(Collected data)
+ + +
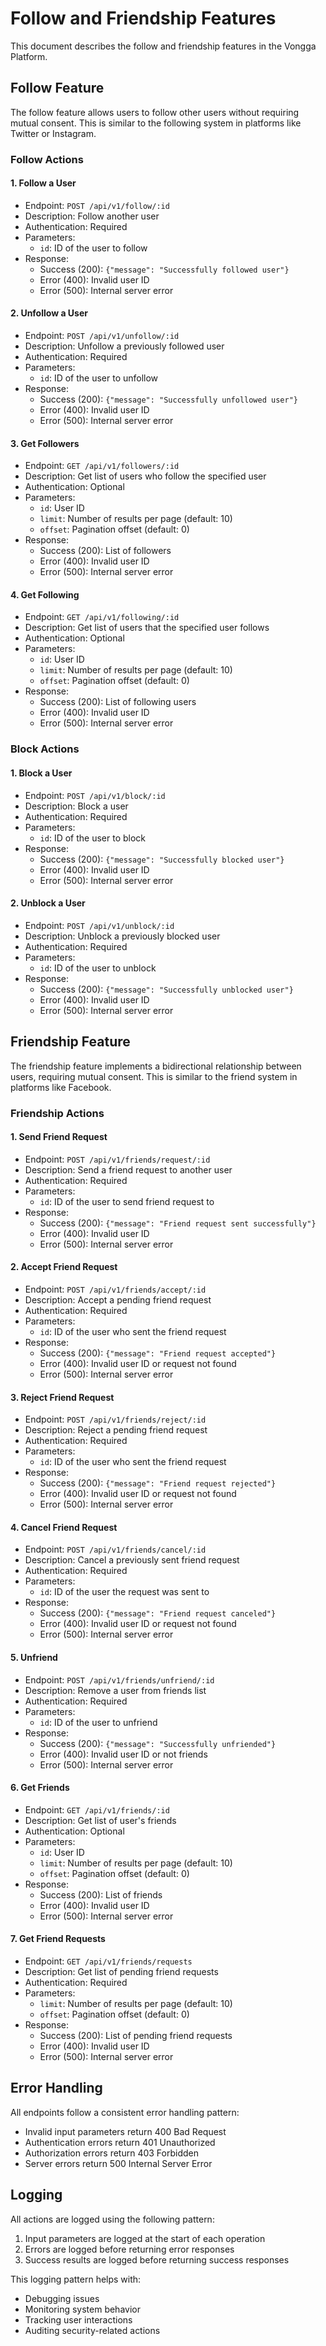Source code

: # Follow and Friendship Features

This document describes the follow and friendship features in the Vongga Platform.

## Follow Feature

The follow feature allows users to follow other users without requiring mutual consent. This is similar to the following system in platforms like Twitter or Instagram.

### Follow Actions

#### 1. Follow a User
- Endpoint: `POST /api/v1/follow/:id`
- Description: Follow another user
- Authentication: Required
- Parameters:
  - `id`: ID of the user to follow
- Response:
  - Success (200): `{"message": "Successfully followed user"}`
  - Error (400): Invalid user ID
  - Error (500): Internal server error

#### 2. Unfollow a User
- Endpoint: `POST /api/v1/unfollow/:id`
- Description: Unfollow a previously followed user
- Authentication: Required
- Parameters:
  - `id`: ID of the user to unfollow
- Response:
  - Success (200): `{"message": "Successfully unfollowed user"}`
  - Error (400): Invalid user ID
  - Error (500): Internal server error

#### 3. Get Followers
- Endpoint: `GET /api/v1/followers/:id`
- Description: Get list of users who follow the specified user
- Authentication: Optional
- Parameters:
  - `id`: User ID
  - `limit`: Number of results per page (default: 10)
  - `offset`: Pagination offset (default: 0)
- Response:
  - Success (200): List of followers
  - Error (400): Invalid user ID
  - Error (500): Internal server error

#### 4. Get Following
- Endpoint: `GET /api/v1/following/:id`
- Description: Get list of users that the specified user follows
- Authentication: Optional
- Parameters:
  - `id`: User ID
  - `limit`: Number of results per page (default: 10)
  - `offset`: Pagination offset (default: 0)
- Response:
  - Success (200): List of following users
  - Error (400): Invalid user ID
  - Error (500): Internal server error

### Block Actions

#### 1. Block a User
- Endpoint: `POST /api/v1/block/:id`
- Description: Block a user
- Authentication: Required
- Parameters:
  - `id`: ID of the user to block
- Response:
  - Success (200): `{"message": "Successfully blocked user"}`
  - Error (400): Invalid user ID
  - Error (500): Internal server error

#### 2. Unblock a User
- Endpoint: `POST /api/v1/unblock/:id`
- Description: Unblock a previously blocked user
- Authentication: Required
- Parameters:
  - `id`: ID of the user to unblock
- Response:
  - Success (200): `{"message": "Successfully unblocked user"}`
  - Error (400): Invalid user ID
  - Error (500): Internal server error

## Friendship Feature

The friendship feature implements a bidirectional relationship between users, requiring mutual consent. This is similar to the friend system in platforms like Facebook.

### Friendship Actions

#### 1. Send Friend Request
- Endpoint: `POST /api/v1/friends/request/:id`
- Description: Send a friend request to another user
- Authentication: Required
- Parameters:
  - `id`: ID of the user to send friend request to
- Response:
  - Success (200): `{"message": "Friend request sent successfully"}`
  - Error (400): Invalid user ID
  - Error (500): Internal server error

#### 2. Accept Friend Request
- Endpoint: `POST /api/v1/friends/accept/:id`
- Description: Accept a pending friend request
- Authentication: Required
- Parameters:
  - `id`: ID of the user who sent the friend request
- Response:
  - Success (200): `{"message": "Friend request accepted"}`
  - Error (400): Invalid user ID or request not found
  - Error (500): Internal server error

#### 3. Reject Friend Request
- Endpoint: `POST /api/v1/friends/reject/:id`
- Description: Reject a pending friend request
- Authentication: Required
- Parameters:
  - `id`: ID of the user who sent the friend request
- Response:
  - Success (200): `{"message": "Friend request rejected"}`
  - Error (400): Invalid user ID or request not found
  - Error (500): Internal server error

#### 4. Cancel Friend Request
- Endpoint: `POST /api/v1/friends/cancel/:id`
- Description: Cancel a previously sent friend request
- Authentication: Required
- Parameters:
  - `id`: ID of the user the request was sent to
- Response:
  - Success (200): `{"message": "Friend request canceled"}`
  - Error (400): Invalid user ID or request not found
  - Error (500): Internal server error

#### 5. Unfriend
- Endpoint: `POST /api/v1/friends/unfriend/:id`
- Description: Remove a user from friends list
- Authentication: Required
- Parameters:
  - `id`: ID of the user to unfriend
- Response:
  - Success (200): `{"message": "Successfully unfriended"}`
  - Error (400): Invalid user ID or not friends
  - Error (500): Internal server error

#### 6. Get Friends
- Endpoint: `GET /api/v1/friends/:id`
- Description: Get list of user's friends
- Authentication: Optional
- Parameters:
  - `id`: User ID
  - `limit`: Number of results per page (default: 10)
  - `offset`: Pagination offset (default: 0)
- Response:
  - Success (200): List of friends
  - Error (400): Invalid user ID
  - Error (500): Internal server error

#### 7. Get Friend Requests
- Endpoint: `GET /api/v1/friends/requests`
- Description: Get list of pending friend requests
- Authentication: Required
- Parameters:
  - `limit`: Number of results per page (default: 10)
  - `offset`: Pagination offset (default: 0)
- Response:
  - Success (200): List of pending friend requests
  - Error (400): Invalid user ID
  - Error (500): Internal server error

## Error Handling

All endpoints follow a consistent error handling pattern:
- Invalid input parameters return 400 Bad Request
- Authentication errors return 401 Unauthorized
- Authorization errors return 403 Forbidden
- Server errors return 500 Internal Server Error

## Logging

All actions are logged using the following pattern:
1. Input parameters are logged at the start of each operation
2. Errors are logged before returning error responses
3. Success results are logged before returning success responses

This logging pattern helps with:
- Debugging issues
- Monitoring system behavior
- Tracking user interactions
- Auditing security-related actions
+ + +
Print every entry above again, exactly as written. Leave the images out.

Response to the task:
Source code

: # Follow and Friendship Features

This document describes the follow and friendship features in the Vongga Platform.

## Follow Feature

The follow feature allows users to follow other users without requiring mutual consent. This is similar to the following system in platforms like Twitter or Instagram.

### Follow Actions

#### 1. Follow a User
- Endpoint: `POST /api/v1/follow/:id`
- Description: Follow another user
- Authentication: Required
- Parameters:
  - `id`: ID of the user to follow
- Response:
  - Success (200): `{"message": "Successfully followed user"}`
  - Error (400): Invalid user ID
  - Error (500): Internal server error

#### 2. Unfollow a User
- Endpoint: `POST /api/v1/unfollow/:id`
- Description: Unfollow a previously followed user
- Authentication: Required
- Parameters:
  - `id`: ID of the user to unfollow
- Response:
  - Success (200): `{"message": "Successfully unfollowed user"}`
  - Error (400): Invalid user ID
  - Error (500): Internal server error

#### 3. Get Followers
- Endpoint: `GET /api/v1/followers/:id`
- Description: Get list of users who follow the specified user
- Authentication: Optional
- Parameters:
  - `id`: User ID
  - `limit`: Number of results per page (default: 10)
  - `offset`: Pagination offset (default: 0)
- Response:
  - Success (200): List of followers
  - Error (400): Invalid user ID
  - Error (500): Internal server error

#### 4. Get Following
- Endpoint: `GET /api/v1/following/:id`
- Description: Get list of users that the specified user follows
- Authentication: Optional
- Parameters:
  - `id`: User ID
  - `limit`: Number of results per page (default: 10)
  - `offset`: Pagination offset (default: 0)
- Response:
  - Success (200): List of following users
  - Error (400): Invalid user ID
  - Error (500): Internal server error

### Block Actions

#### 1. Block a User
- Endpoint: `POST /api/v1/block/:id`
- Description: Block a user
- Authentication: Required
- Parameters:
  - `id`: ID of the user to block
- Response:
  - Success (200): `{"message": "Successfully blocked user"}`
  - Error (400): Invalid user ID
  - Error (500): Internal server error

#### 2. Unblock a User
- Endpoint: `POST /api/v1/unblock/:id`
- Description: Unblock a previously blocked user
- Authentication: Required
- Parameters:
  - `id`: ID of the user to unblock
- Response:
  - Success (200): `{"message": "Successfully unblocked user"}`
  - Error (400): Invalid user ID
  - Error (500): Internal server error

## Friendship Feature

The friendship feature implements a bidirectional relationship between users, requiring mutual consent. This is similar to the friend system in platforms like Facebook.

### Friendship Actions

#### 1. Send Friend Request
- Endpoint: `POST /api/v1/friends/request/:id`
- Description: Send a friend request to another user
- Authentication: Required
- Parameters:
  - `id`: ID of the user to send friend request to
- Response:
  - Success (200): `{"message": "Friend request sent successfully"}`
  - Error (400): Invalid user ID
  - Error (500): Internal server error

#### 2. Accept Friend Request
- Endpoint: `POST /api/v1/friends/accept/:id`
- Description: Accept a pending friend request
- Authentication: Required
- Parameters:
  - `id`: ID of the user who sent the friend request
- Response:
  - Success (200): `{"message": "Friend request accepted"}`
  - Error (400): Invalid user ID or request not found
  - Error (500): Internal server error

#### 3. Reject Friend Request
- Endpoint: `POST /api/v1/friends/reject/:id`
- Description: Reject a pending friend request
- Authentication: Required
- Parameters:
  - `id`: ID of the user who sent the friend request
- Response:
  - Success (200): `{"message": "Friend request rejected"}`
  - Error (400): Invalid user ID or request not found
  - Error (500): Internal server error

#### 4. Cancel Friend Request
- Endpoint: `POST /api/v1/friends/cancel/:id`
- Description: Cancel a previously sent friend request
- Authentication: Required
- Parameters:
  - `id`: ID of the user the request was sent to
- Response:
  - Success (200): `{"message": "Friend request canceled"}`
  - Error (400): Invalid user ID or request not found
  - Error (500): Internal server error

#### 5. Unfriend
- Endpoint: `POST /api/v1/friends/unfriend/:id`
- Description: Remove a user from friends list
- Authentication: Required
- Parameters:
  - `id`: ID of the user to unfriend
- Response:
  - Success (200): `{"message": "Successfully unfriended"}`
  - Error (400): Invalid user ID or not friends
  - Error (500): Internal server error

#### 6. Get Friends
- Endpoint: `GET /api/v1/friends/:id`
- Description: Get list of user's friends
- Authentication: Optional
- Parameters:
  - `id`: User ID
  - `limit`: Number of results per page (default: 10)
  - `offset`: Pagination offset (default: 0)
- Response:
  - Success (200): List of friends
  - Error (400): Invalid user ID
  - Error (500): Internal server error

#### 7. Get Friend Requests
- Endpoint: `GET /api/v1/friends/requests`
- Description: Get list of pending friend requests
- Authentication: Required
- Parameters:
  - `limit`: Number of results per page (default: 10)
  - `offset`: Pagination offset (default: 0)
- Response:
  - Success (200): List of pending friend requests
  - Error (400): Invalid user ID
  - Error (500): Internal server error

## Error Handling

All endpoints follow a consistent error handling pattern:
- Invalid input parameters return 400 Bad Request
- Authentication errors return 401 Unauthorized
- Authorization errors return 403 Forbidden
- Server errors return 500 Internal Server Error

## Logging

All actions are logged using the following pattern:
1. Input parameters are logged at the start of each operation
2. Errors are logged before returning error responses
3. Success results are logged before returning success responses

This logging pattern helps with:
- Debugging issues
- Monitoring system behavior
- Tracking user interactions
- Auditing security-related actions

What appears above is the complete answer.